» **Problem**:
The following data has a line with "of two squares" and a line with "### Capturing light". Write out exactly those lines and all the lines between them.

---------- Data supplied

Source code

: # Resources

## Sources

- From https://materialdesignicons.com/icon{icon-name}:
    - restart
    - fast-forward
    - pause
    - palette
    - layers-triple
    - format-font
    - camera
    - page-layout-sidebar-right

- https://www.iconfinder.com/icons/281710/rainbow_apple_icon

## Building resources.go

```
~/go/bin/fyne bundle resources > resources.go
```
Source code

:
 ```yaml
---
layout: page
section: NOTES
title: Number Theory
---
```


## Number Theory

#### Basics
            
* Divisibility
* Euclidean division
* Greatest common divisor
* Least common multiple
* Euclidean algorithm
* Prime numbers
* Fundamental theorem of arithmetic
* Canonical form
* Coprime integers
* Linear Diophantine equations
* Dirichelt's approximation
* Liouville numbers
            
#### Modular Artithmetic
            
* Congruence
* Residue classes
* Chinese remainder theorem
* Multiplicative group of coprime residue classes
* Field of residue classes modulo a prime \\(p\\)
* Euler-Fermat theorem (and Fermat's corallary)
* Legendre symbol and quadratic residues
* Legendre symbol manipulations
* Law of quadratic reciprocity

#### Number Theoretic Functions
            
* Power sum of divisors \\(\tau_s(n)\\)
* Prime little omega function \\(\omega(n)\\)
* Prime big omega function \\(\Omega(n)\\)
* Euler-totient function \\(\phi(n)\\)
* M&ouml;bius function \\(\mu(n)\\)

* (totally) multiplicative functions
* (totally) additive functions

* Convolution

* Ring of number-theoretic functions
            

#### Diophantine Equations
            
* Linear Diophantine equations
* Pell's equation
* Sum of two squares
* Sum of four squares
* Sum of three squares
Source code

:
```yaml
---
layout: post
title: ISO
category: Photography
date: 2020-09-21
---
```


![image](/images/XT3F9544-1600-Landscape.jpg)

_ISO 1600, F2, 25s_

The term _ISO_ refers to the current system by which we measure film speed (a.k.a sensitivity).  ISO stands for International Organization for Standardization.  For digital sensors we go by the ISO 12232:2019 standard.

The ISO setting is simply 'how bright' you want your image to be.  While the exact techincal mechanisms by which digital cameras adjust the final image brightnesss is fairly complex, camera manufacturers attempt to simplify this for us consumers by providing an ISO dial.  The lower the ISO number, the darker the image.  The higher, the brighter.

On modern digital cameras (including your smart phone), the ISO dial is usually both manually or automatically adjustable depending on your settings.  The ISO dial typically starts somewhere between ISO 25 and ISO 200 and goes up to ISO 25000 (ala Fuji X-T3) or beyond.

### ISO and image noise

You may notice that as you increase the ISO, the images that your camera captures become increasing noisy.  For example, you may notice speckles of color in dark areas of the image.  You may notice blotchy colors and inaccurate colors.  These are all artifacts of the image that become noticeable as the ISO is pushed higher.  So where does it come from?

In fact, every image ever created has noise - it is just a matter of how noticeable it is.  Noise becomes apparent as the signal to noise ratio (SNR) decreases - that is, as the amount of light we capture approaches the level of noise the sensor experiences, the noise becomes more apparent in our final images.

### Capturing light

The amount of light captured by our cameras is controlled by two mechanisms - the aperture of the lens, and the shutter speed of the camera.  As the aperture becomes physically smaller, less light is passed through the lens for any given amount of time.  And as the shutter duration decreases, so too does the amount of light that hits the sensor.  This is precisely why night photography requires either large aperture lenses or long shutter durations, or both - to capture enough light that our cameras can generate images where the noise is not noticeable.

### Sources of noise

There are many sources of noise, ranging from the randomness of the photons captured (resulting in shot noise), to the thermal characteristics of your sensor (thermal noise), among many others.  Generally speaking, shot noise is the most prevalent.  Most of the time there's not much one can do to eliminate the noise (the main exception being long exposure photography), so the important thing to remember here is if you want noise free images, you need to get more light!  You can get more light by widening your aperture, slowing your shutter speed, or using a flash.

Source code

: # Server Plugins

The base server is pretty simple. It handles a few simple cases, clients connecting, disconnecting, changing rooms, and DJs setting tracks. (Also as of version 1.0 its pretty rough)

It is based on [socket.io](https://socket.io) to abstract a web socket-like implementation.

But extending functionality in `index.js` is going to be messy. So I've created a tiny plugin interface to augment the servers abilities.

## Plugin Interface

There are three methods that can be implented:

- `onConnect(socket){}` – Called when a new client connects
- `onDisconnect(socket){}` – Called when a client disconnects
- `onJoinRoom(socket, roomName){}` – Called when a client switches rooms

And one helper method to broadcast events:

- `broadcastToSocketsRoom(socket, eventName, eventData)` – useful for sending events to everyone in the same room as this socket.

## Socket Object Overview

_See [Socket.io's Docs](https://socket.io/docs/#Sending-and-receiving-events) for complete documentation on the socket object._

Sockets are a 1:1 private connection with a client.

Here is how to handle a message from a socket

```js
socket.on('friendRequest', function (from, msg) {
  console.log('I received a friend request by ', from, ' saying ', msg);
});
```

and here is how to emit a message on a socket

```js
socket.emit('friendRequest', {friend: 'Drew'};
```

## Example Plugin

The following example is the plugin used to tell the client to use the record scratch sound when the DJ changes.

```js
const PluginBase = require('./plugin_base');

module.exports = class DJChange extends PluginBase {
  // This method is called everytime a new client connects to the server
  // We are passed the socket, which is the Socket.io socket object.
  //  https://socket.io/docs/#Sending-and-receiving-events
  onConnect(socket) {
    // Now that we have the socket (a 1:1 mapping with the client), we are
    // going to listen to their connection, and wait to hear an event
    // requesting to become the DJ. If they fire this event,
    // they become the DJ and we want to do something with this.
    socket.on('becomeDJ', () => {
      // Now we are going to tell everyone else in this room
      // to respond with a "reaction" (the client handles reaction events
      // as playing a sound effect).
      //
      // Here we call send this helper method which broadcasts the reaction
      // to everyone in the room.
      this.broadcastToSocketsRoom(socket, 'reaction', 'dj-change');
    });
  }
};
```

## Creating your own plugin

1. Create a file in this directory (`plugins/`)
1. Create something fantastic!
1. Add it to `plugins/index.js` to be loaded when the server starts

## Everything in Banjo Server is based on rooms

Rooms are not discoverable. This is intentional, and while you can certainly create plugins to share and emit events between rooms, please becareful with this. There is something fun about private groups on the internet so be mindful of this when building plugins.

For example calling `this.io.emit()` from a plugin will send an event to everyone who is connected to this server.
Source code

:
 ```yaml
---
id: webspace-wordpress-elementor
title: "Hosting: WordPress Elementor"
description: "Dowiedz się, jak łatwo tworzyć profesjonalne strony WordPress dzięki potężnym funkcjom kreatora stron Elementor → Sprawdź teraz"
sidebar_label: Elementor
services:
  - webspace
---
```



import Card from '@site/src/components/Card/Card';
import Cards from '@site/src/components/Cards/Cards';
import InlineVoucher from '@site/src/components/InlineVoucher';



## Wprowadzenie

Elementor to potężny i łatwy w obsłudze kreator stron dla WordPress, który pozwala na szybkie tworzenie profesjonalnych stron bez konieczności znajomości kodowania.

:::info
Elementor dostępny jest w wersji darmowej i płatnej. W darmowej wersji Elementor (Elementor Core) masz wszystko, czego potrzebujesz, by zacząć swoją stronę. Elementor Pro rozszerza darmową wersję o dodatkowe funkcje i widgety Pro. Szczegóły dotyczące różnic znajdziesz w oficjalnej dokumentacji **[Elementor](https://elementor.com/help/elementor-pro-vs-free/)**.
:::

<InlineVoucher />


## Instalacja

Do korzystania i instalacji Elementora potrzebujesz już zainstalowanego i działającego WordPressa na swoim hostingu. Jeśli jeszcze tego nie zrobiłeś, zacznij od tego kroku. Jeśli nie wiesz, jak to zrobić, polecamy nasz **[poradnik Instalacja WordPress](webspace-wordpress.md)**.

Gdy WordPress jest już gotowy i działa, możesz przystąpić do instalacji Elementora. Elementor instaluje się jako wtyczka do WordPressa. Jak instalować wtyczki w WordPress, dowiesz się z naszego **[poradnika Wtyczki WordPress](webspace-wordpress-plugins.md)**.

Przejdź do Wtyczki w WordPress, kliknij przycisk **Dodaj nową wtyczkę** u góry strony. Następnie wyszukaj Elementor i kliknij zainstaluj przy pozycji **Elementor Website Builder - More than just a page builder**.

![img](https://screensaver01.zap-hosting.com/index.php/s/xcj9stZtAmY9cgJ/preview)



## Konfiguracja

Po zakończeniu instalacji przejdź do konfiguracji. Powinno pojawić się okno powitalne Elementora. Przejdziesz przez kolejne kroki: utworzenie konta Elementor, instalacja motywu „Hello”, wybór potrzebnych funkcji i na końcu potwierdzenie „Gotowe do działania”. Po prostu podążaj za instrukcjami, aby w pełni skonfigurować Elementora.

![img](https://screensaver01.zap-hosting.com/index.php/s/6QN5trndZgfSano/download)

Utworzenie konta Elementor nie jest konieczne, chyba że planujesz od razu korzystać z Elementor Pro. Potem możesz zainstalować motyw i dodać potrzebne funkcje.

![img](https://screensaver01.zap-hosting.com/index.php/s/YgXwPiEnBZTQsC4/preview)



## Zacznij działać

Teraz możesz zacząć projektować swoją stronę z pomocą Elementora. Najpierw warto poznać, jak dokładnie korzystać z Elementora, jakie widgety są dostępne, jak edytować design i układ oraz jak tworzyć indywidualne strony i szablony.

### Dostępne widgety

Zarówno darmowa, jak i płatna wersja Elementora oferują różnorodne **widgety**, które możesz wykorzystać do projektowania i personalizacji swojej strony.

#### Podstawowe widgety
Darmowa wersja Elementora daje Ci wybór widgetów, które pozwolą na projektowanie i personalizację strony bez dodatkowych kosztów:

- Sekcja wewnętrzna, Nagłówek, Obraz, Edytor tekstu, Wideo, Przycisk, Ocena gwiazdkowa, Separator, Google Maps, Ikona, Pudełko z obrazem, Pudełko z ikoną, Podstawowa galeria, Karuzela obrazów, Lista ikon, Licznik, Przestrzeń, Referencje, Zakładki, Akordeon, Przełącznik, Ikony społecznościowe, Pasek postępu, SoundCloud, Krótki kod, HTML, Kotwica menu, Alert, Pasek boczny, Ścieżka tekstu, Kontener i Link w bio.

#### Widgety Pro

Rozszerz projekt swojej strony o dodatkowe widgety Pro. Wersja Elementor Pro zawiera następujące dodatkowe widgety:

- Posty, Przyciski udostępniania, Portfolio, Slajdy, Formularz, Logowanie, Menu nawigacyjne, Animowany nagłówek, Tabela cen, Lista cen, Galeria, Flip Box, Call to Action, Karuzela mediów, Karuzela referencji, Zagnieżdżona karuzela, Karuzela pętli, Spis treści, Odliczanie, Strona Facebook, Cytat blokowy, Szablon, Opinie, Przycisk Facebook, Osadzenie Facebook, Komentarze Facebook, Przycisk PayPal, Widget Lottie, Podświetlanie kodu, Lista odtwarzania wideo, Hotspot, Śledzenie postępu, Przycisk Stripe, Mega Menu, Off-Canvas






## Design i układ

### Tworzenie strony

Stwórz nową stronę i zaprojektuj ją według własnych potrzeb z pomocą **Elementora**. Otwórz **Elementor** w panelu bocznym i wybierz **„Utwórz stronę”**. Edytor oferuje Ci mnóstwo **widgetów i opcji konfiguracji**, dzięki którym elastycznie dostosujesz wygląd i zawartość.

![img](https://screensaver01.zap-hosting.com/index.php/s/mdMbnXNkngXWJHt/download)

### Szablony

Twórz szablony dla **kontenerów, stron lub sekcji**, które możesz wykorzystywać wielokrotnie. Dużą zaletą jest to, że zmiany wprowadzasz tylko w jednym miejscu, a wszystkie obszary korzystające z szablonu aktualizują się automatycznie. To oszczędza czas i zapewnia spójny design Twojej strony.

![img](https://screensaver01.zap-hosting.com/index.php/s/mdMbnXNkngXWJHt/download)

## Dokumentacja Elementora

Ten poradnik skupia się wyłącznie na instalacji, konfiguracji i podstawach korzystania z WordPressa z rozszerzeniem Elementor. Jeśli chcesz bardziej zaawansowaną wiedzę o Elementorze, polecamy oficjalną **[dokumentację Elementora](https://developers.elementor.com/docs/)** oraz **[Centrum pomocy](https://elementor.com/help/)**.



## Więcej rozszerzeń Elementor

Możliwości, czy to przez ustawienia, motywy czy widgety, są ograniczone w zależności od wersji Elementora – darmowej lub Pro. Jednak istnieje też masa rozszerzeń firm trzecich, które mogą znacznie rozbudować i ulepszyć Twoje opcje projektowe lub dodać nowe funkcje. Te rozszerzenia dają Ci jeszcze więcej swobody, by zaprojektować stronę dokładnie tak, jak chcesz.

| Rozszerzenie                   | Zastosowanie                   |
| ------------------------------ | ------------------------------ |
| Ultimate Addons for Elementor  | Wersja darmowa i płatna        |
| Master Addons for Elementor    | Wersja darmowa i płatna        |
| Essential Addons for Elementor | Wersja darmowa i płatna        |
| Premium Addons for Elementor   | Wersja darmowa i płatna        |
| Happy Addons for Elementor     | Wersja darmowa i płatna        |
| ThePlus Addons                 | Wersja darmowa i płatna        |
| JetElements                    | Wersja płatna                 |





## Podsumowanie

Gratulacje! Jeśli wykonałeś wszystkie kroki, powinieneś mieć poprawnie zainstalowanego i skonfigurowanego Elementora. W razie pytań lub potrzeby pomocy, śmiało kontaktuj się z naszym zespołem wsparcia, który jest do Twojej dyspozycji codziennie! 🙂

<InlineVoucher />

--------------------

» **Written solution**:
* Sum of two squares
* Sum of four squares
* Sum of three squares
Source code

:
```yaml
---
layout: post
title: ISO
category: Photography
date: 2020-09-21
---
```


![image](/images/XT3F9544-1600-Landscape.jpg)

_ISO 1600, F2, 25s_

The term _ISO_ refers to the current system by which we measure film speed (a.k.a sensitivity).  ISO stands for International Organization for Standardization.  For digital sensors we go by the ISO 12232:2019 standard.

The ISO setting is simply 'how bright' you want your image to be.  While the exact techincal mechanisms by which digital cameras adjust the final image brightnesss is fairly complex, camera manufacturers attempt to simplify this for us consumers by providing an ISO dial.  The lower the ISO number, the darker the image.  The higher, the brighter.

On modern digital cameras (including your smart phone), the ISO dial is usually both manually or automatically adjustable depending on your settings.  The ISO dial typically starts somewhere between ISO 25 and ISO 200 and goes up to ISO 25000 (ala Fuji X-T3) or beyond.

### ISO and image noise

You may notice that as you increase the ISO, the images that your camera captures become increasing noisy.  For example, you may notice speckles of color in dark areas of the image.  You may notice blotchy colors and inaccurate colors.  These are all artifacts of the image that become noticeable as the ISO is pushed higher.  So where does it come from?

In fact, every image ever created has noise - it is just a matter of how noticeable it is.  Noise becomes apparent as the signal to noise ratio (SNR) decreases - that is, as the amount of light we capture approaches the level of noise the sensor experiences, the noise becomes more apparent in our final images.

### Capturing light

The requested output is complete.